Di antara segala hal yang rahasia Aku adalah keheningan, dan di antara orang
bijaksana Aku adalah kebijaksanaan.
Umat Hindu di
Indonesia akan melaksanakan Hari Raya Nyepi/Tahun Baru Saka 1937 pada hari
Sabtu, 31 Maret 2015. Mengapa umat Hindu justru merayakan hari raya dengan cara
menyepi, tidak seperti kebanyakan umat beragama lain yang merayakan hari
rayanya dengan keramaian?
2.
INDAHNYA
KEHENINGAN
Tujuan agama
Hindu adalah ksejehateraan materi dan kebahagiaan rohani. Karenanya, penganut
ajaran agama Hindu menekankan pentingnya keseimbangan hidup, seimbang antara
memenuhi kebutuhan duniawi agar sejahtera dan memenuhi kebutuhan rohani agar
bahagia.
Apa itu Sepi?
Sepi adalah Hening, keterampilan
membebaskan diri dari dunia luar. Melakukan pengendalian diri dan mengarahkan
pikiran agar fokus pada diri sendiri.
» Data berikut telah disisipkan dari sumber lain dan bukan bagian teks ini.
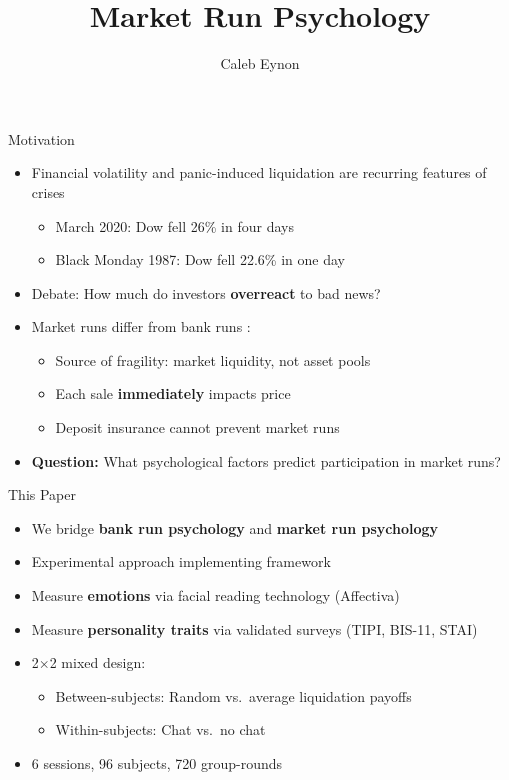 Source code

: \documentclass{beamer}
\title[Market Run Psychology]{Market Run Psychology}
\author[Eynon]{Caleb Eynon}
\institute[]{
  University of Alabama
}
\date[] %
{}
\begin{document}
\frame{\titlepage}


\begin{frame}{Motivation}
\begin{itemize}
    \item Financial volatility and panic-induced liquidation are recurring features of crises
    \begin{itemize}
        \item March 2020: Dow fell 26\% in four days
        \item Black Monday 1987: Dow fell 22.6\% in one day
    \end{itemize}
    \item Debate: How much do investors \textbf{overreact} to bad news?
    \item Market runs differ from bank runs \citep{bernardo2004liquidity}:
    \begin{itemize}
        \item Source of fragility: market liquidity, not asset pools
        \item Each sale \textbf{immediately} impacts price
        \item Deposit insurance cannot prevent market runs
    \end{itemize}
    \item \textbf{Question:} What psychological factors predict participation in market runs?
\end{itemize}
\end{frame}


\begin{frame}{This Paper}
\begin{itemize}
    \item We bridge \textbf{bank run psychology} and \textbf{market run psychology}
    \item Experimental approach implementing \cite{bernardo2004liquidity} framework
    \item Measure \textbf{emotions} via facial reading technology (Affectiva)
    \item Measure \textbf{personality traits} via validated surveys (TIPI, BIS-11, STAI)
    \item 2$\times$2 mixed design:
    \begin{itemize}
        \item Between-subjects: Random vs.\ average liquidation payoffs
        \item Within-subjects: Chat vs.\ no chat
    \end{itemize}
    \item 6 sessions, 96 subjects, 720 group-rounds
\end{itemize}
\end{frame}
\end{document}
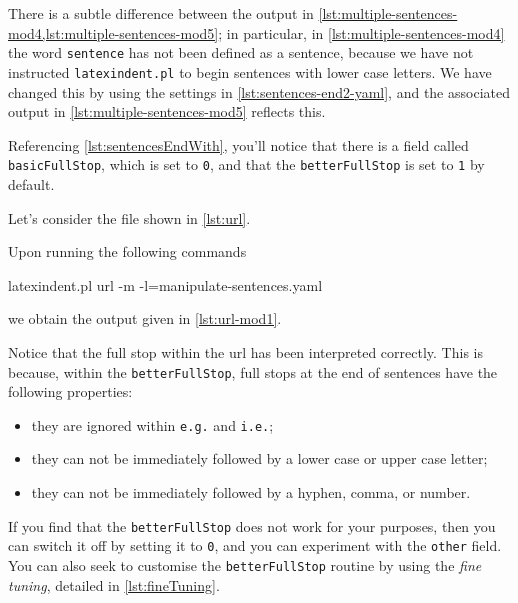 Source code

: 	There is a subtle difference between the output in
	\cref{lst:multiple-sentences-mod4,lst:multiple-sentences-mod5}; in particular, in
	\cref{lst:multiple-sentences-mod4} the word \texttt{sentence} has not been defined as a
	sentence, because we have not instructed \texttt{latexindent.pl} to begin sentences with
	lower case letters. We have changed this by using the settings in
	\cref{lst:sentences-end2-yaml}, and the associated output in
	\cref{lst:multiple-sentences-mod5} reflects this.

	Referencing \vref{lst:sentencesEndWith}, you'll notice that there is a field called
	\texttt{basicFullStop}, which is set to \texttt{0}, and that the \texttt{betterFullStop}
	is set to \texttt{1} by default.

	Let's consider the file shown in \cref{lst:url}.


	Upon running the following commands  
	\begin{commandshell}
latexindent.pl url -m -l=manipulate-sentences.yaml
\end{commandshell}
	we obtain the output given in \cref{lst:url-mod1}.


	Notice that the full stop within the url has been interpreted correctly. This is because,
	within the \texttt{betterFullStop}, full stops at the end of sentences have the following
	properties:
	\begin{itemize}
		\item they are ignored within \texttt{e.g.} and \texttt{i.e.};
		\item they can not be immediately followed by a lower case or upper case letter;
		\item they can not be immediately followed by a hyphen, comma, or number.
	\end{itemize}
	If you find that the \texttt{betterFullStop} does not work for your purposes, then you
	can switch it off by setting it to \texttt{0}, and you can experiment with the
	\texttt{other} field.%
	 You can also seek to customise the \texttt{betterFullStop}
	routine by using the \emph{fine tuning}, detailed in \vref{lst:fineTuning}.

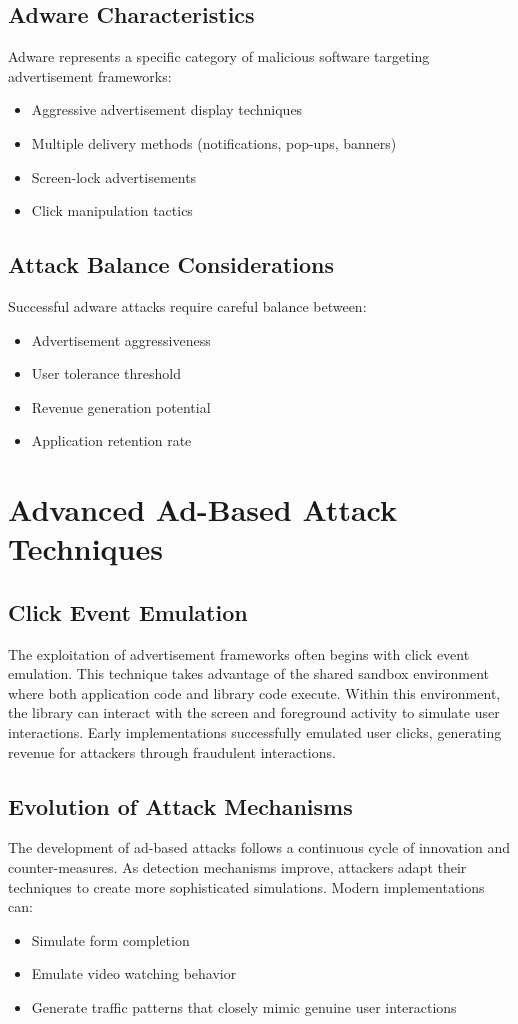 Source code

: \documentclass{article}
\begin{document}
\subsection{Adware Characteristics}
Adware represents a specific category of malicious software targeting advertisement frameworks:
\begin{itemize}
    \item Aggressive advertisement display techniques
    \item Multiple delivery methods (notifications, pop-ups, banners)
    \item Screen-lock advertisements
    \item Click manipulation tactics
\end{itemize}

\subsection{Attack Balance Considerations}
Successful adware attacks require careful balance between:
\begin{itemize}
    \item Advertisement aggressiveness
    \item User tolerance threshold
    \item Revenue generation potential
    \item Application retention rate
\end{itemize}

\section{Advanced Ad-Based Attack Techniques}
\subsection{Click Event Emulation}
The exploitation of advertisement frameworks often begins with click event emulation. This technique takes advantage of the shared sandbox environment where both application code and library code execute. Within this environment, the library can interact with the screen and foreground activity to simulate user interactions. Early implementations successfully emulated user clicks, generating revenue for attackers through fraudulent interactions.

\subsection{Evolution of Attack Mechanisms}
The development of ad-based attacks follows a continuous cycle of innovation and counter-measures. As detection mechanisms improve, attackers adapt their techniques to create more sophisticated simulations. Modern implementations can:
\begin{itemize}
    \item Simulate form completion
    \item Emulate video watching behavior
    \item Generate traffic patterns that closely mimic genuine user interactions
\end{itemize}
\end{document}
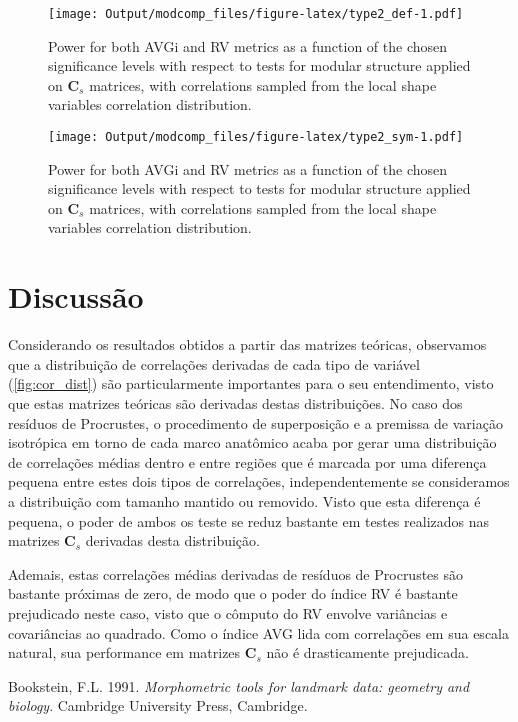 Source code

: \documentclass[11pt,]{article}
\begin{document}
\begin{figure}[htbp]
\centering
\texttt{[image: Output/modcomp\_files/figure-latex/type2\_def-1.pdf]}
\caption{Power for both AVGi and RV metrics as a function of the chosen
significance levels with respect to tests for modular structure applied
on $\mathbf{C}_s$ matrices, with correlations sampled from the local
shape variables correlation distribution. \label{fig:type2_def}}
\end{figure}

\begin{figure}[htbp]
\centering
\texttt{[image: Output/modcomp\_files/figure-latex/type2\_sym-1.pdf]}
\caption{Power for both AVGi and RV metrics as a function of the chosen
significance levels with respect to tests for modular structure applied
on $\mathbf{C}_s$ matrices, with correlations sampled from the local
shape variables correlation distribution. \label{fig:type2_sym}}
\end{figure}

\section{Discussão}\label{discussao}

Considerando os resultados obtidos a partir das matrizes teóricas,
observamos que a distribuição de correlações derivadas de cada tipo de
variável (\autoref{fig:cor_dist}) são particularmente importantes para o
seu entendimento, visto que estas matrizes teóricas são derivadas destas
distribuições. No caso dos resíduos de Procrustes, o procedimento de
superposição e a premissa de variação isotrópica em torno de cada marco
anatômico acaba por gerar uma distribuição de correlações médias dentro
e entre regiões que é marcada por uma diferença pequena entre estes dois
tipos de correlações, independentemente se consideramos a distribuição
com tamanho mantido ou removido. Visto que esta diferença é pequena, o
poder de ambos os teste se reduz bastante em testes realizados nas
matrizes $\mathbf{C}_s$ derivadas desta distribuição.

Ademais, estas correlações médias derivadas de resíduos de Procrustes
são bastante próximas de zero, de modo que o poder do índice RV é
bastante prejudicado neste caso, visto que o cômputo do RV envolve
variâncias e covariâncias ao quadrado. Como o índice AVG lida com
correlações em sua escala natural, sua performance em matrizes
$\mathbf{C}_s$ não é drasticamente prejudicada.

Bookstein, F.L. 1991. \emph{Morphometric tools for landmark data:
geometry and biology}. Cambridge University Press, Cambridge.
\end{document}
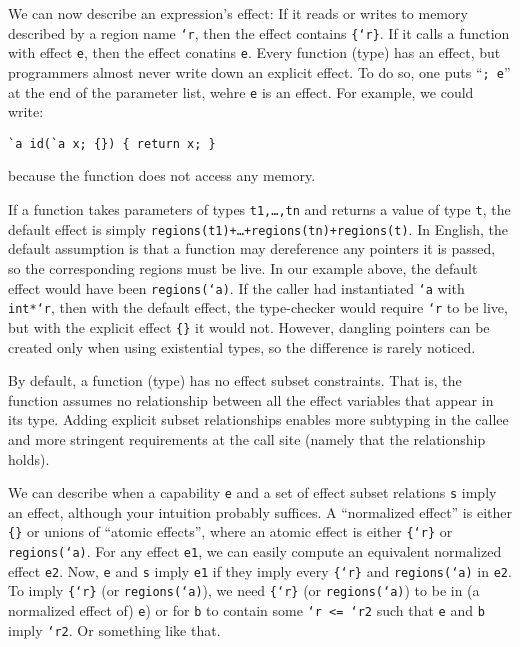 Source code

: We can now describe an expression's effect: If it reads or writes to
memory described by a region name \texttt{`r}, then the effect
contains \texttt{\{`r\}}.  If it calls a function with effect
\texttt{e}, then the effect conatins \texttt{e}.  Every function
(type) has an effect, but programmers almost never write down an
explicit effect.  To do so, one puts ``\texttt{; e}'' at the end of
the parameter list, wehre \texttt{e} is an effect.  For example, we
could write:
\begin{verbatim}
`a id(`a x; {}) { return x; }
\end{verbatim}
because the function does not access any memory.

If a function takes parameters of types \texttt{t1,\dots,tn} and
returns a value of type \texttt{t}, the default effect is simply
\texttt{regions(t1)+\dots+regions(tn)+regions(t)}.  In English, the
default assumption is that a function may dereference any pointers it
is passed, so the corresponding regions must be live.  In our example
above, the default effect would have been \texttt{regions(`a)}.  If
the caller had instantiated \texttt{`a} with \texttt{int*`r}, then
with the default effect, the type-checker would require \texttt{`r} to
be live, but with the explicit effect \texttt{\{\}} it would not.
However, dangling pointers can be created only when using existential
types, so the difference is rarely noticed.

By default, a function (type) has no effect subset constraints.  That
is, the function assumes no relationship between all the effect
variables that appear in its type. Adding explicit subset
relationships enables more subtyping in the callee and more stringent
requirements at the call site (namely that the relationship holds).

We can describe when a capability \texttt{e} and a set of effect
 subset relations \texttt{s} imply an effect, although your intuition
 probably suffices.  A ``normalized effect'' is either \texttt{\{\}}
 or unions of ``atomic effects'', where an atomic effect is either
 \texttt{\{`r\}} or \texttt{regions(`a)}.  For any effect \texttt{e1},
 we can easily compute an equivalent normalized effect \texttt{e2}.
 Now, \texttt{e} and \texttt{s} imply \texttt{e1} if they imply every
 \texttt{\{`r\}} and \texttt{regions(`a)} in \texttt{e2}.  To imply
 \texttt{\{`r\}} (or \texttt{regions(`a)}), we need \texttt{\{`r\}}
 (or \texttt{regions(`a)}) to be in (a normalized effect of)
 \texttt{e}) or for \texttt{b} to contain some \texttt{`r <= `r2} such
 that \texttt{e} and \texttt{b} imply \texttt{`r2}. Or something like
 that.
Melakukan perjalanan indah ke dalam diri,
mendengar suara hati, suara Cintakasih, suara Tuhan dalam diri.
Sepi nan hening
bukanlah kosong yang tiada berarti, hening adalah kekosongan yang penuh
perasaan murni yang membawa kedamaian dan kebahagiaan tanpa batas. Hening
adalah kehampaan, kondisi yang dibutuhkan semua mahluk hidup untuk bertumbuh
menjadi lebih sempurna. Hening adalah kekosongan (emptiness) yang penuh
yang merupakan puncak disiplin rohani (completeness). Dalam hening ada keindahan, kedamaian,
dan kebahagiaan alami yang murni.
Sepi nan hening menumbuhkan sikap welas asih
dan bijaksana. Sepi nan hening menjadikan kita welas asih dan harmoni pada diri
sendiri, welas asih dan harmoni pada sesama, welas asih dan harmoni pada Alam Semesta,
pada akhirnya welas asih dan harmoni pada Sang Sumber Kehidupan, Tuhan Yang
Mahaesa.
3.
HARI RAYA
NYEPI
Hari
Raya Nyepi sebenarnya merupakan perayaan Tahun
Baru Hindu yang penghitungannya berdasarkan
penanggalan/kalender Caka, yang dimulai sejak tahun 78 Masehi. Tidak seperti
perayaan tahun baru Masehi yang biasanya dirayakan dengan perayaan yang ramai
dan gegap gempita, Tahun Baru Saka di Indonesia dimulai dengan menyepi. Tidak
ada aktivitas seperti biasa. Khusus di Bali yang masyarakatnya sebagian besar
beragama Hindu, semua kegiatan ditiadakan, termasuk pelayanan umum, seperti
bandar udara internasional pun tutup. Namun khusus untuk pelayanan kemanusiaan
seperti kegiatan di rumah sakit tetap berjalan.
Ajaran
agama Hindu tidak semata memfokuskan diri pada perkembangan rohani diri
sendiri, namun juga berupaya menjaga keseimbangan Alam Semesta melalui
rangkaian upacara. Karenanya, tujuan utama Hari Raya Nyepi adalah memohon kehadapan
Tuhan Yang Maha Esa untuk menyucikan Bhuana
Alit (alam manusia/microcosmos)
dan Bhuana Agung (alam
semesta/ macrocosmos ).
Hari
Raya Nyepi dilaksanakan dengan beberapa rangkaian upacara, yaitu:
1.
Melasti. Melasti adalah
upacara penyucian yang dilaksanakan di pantai tepi laut karena laut adalah sumber air suci (tirta amerta) dan
bisa menyucikan segala kekotoran
di dalam diri manusia dan alam. Melasti biasanya dilakukan dua hari
sebelum Hari Raya Nyepi.
2.
Tawur (Pecaruan). Tawur atau pecaruan
adalah upacara Buta Yadnya yang khusus dilakukan untuk penyucian
Alam Semesta agar kekuatan-kekuatan negatif dan energi-energi negatif di alam
tersucikan sehingga alam kembali pada keharmonisannya. Tawur (Pecaruan)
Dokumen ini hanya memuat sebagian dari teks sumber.